If you imagine sound as an airwave when it picks up sound that it isn’t making it immediately plays an opposite airwave (sound) that cancels out the two sounds in your ear

Anonymous 0 Comments

The speaker sends out a tone at a very high frequency. That frequency is particular that it actually interrupts noise outside.
Think of if you run your ear aggressively as if you’re itchy, you might get a high eering tone afterwards. You may also have noticed you don’t hear anything for a few seconds. That’s the whole concept of noise cancellation.

Hope this helps.

Anonymous 0 Comments


Anonymous 0 Comments

Imagine a wave of water coming towards you in a wave pool.

Ignore anything to do with things like currents under the water, etc.

If you slap the water as the other wave is coming your way, and make a wave the exact same size, shape, etc, but going the opposite way to the wave that’s about to hit you, one stops the other.

Sound in air is much the same, it’s just waves that you can’t see. The headphones or earbuds with active noise cancellation, simply (or really, not so simply) detect other sounds, and play a sound that is the exact opposite, or close enough.

The waves hit each other, and the sound of both goes away!

Anonymous 0 Comments

The sound you hear is a wave that is a sum of all sounds around you. Waves have a few relevant properties: They travel at a known velocity, and they are additive.

To cancel such wave in your ear: we measure the wave just outside the ear and play its inverse with a small delay from the earphone. Notably, this only cancels the sound in a very small region around the inner side of the earphone. Everywhere else it adds its miniscule amount of more sound to the wave.

For best results: You need a good microphone in both earphones, and a good algorithm to slightly alter the wave, to mimic hiw it will be altered by the earlobe (as the in-ear earphone sound is not altered by the earlobe identically to the sound coming from the outside). Fortunately, we can tune this individually: place a second microphone inside each ear canal (near the very tip of the earphone), and measure which delay and which amplitude modifications reduce the sound the most.

A good analogue: Look at the waves in the see. Measure the height of the wave. If it is above the mean water level, push the water down with a paddle you have placed under the surface. If it is below, push the water up. If you move your paddle at just the right speed for a given measurement, you can destroy the wave around your paddle (whilst creating a new wave around your paddle, propagating outwards and adding a bit to the waves everywhere else in the sea).

Anonymous 0 Comments

You know how your headphones can reproduce any sound? Noise cancelling headphones have microphones to detect what outside sounds you’re about to hear and then make the exact opposite sound at exactly the right time. Any sound (no matter how complex or loud) + its exact opposite = no sound at all, much like 5 + (-5) = 0.

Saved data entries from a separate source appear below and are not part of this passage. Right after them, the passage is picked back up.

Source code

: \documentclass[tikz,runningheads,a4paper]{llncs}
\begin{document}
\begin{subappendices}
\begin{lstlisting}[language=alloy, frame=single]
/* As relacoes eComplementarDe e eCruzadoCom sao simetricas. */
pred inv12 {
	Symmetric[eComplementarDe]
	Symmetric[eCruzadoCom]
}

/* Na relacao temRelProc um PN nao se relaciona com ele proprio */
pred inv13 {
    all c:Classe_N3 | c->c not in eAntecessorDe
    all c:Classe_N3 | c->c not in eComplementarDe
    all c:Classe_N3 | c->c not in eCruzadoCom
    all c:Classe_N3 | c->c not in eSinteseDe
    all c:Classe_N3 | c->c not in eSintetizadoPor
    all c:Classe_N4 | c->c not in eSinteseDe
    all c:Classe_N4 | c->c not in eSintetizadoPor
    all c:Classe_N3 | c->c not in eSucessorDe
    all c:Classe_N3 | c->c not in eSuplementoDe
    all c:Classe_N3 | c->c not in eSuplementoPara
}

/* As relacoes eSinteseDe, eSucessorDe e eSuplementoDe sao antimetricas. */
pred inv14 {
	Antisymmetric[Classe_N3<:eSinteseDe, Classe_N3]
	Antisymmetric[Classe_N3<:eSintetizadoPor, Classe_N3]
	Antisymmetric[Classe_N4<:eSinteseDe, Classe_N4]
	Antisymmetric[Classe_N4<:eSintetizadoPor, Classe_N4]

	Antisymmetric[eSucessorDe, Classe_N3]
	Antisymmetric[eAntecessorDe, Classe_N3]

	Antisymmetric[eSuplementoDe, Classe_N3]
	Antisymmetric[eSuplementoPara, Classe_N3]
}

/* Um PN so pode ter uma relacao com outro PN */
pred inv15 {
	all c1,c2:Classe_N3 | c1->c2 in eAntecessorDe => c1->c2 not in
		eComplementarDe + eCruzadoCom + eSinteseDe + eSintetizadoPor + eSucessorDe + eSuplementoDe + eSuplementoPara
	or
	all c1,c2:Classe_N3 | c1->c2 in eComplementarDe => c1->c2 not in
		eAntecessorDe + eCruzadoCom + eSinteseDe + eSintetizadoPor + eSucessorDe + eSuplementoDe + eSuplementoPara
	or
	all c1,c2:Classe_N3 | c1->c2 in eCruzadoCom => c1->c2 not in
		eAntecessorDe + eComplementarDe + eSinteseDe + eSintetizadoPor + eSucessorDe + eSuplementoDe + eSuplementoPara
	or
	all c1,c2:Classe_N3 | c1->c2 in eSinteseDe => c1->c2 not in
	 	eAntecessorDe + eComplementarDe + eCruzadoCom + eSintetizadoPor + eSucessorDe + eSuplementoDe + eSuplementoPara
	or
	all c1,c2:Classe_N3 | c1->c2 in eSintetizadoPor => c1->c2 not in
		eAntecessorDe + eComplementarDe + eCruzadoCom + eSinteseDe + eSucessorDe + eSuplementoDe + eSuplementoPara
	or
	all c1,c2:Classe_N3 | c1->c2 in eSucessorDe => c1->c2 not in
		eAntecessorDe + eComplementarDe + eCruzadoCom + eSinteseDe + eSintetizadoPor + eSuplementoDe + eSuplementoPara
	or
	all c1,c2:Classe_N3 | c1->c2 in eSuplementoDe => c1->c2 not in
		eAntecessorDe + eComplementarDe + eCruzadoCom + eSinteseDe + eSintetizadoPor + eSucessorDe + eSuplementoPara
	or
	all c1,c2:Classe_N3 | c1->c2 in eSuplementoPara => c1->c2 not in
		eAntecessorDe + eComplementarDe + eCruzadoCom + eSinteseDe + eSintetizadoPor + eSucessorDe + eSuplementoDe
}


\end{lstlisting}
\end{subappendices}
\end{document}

I could get into superposition and all that, but that’s probably beyond age 5.

Anonymous 0 Comments

If it’s cancelling the noise, it is it still considered a sound that is received by your ears?

I thought it was a frequency that our ears can’t pick up.

Anonymous 0 Comments

There are a lot of adults at the pool. Some of them are misbeahving by running clock wise around the pool. The lifeguard got annoyed and send out other adults that run counter clockwise. These adults smash into each others and stop being obnoxious.

Edit: so noise cancelling headphone detects those obnoxious adults, their locations and their behaviors. Then the headphone sends to these location exactly opposite adults and let them smash into each other and cancel each other out.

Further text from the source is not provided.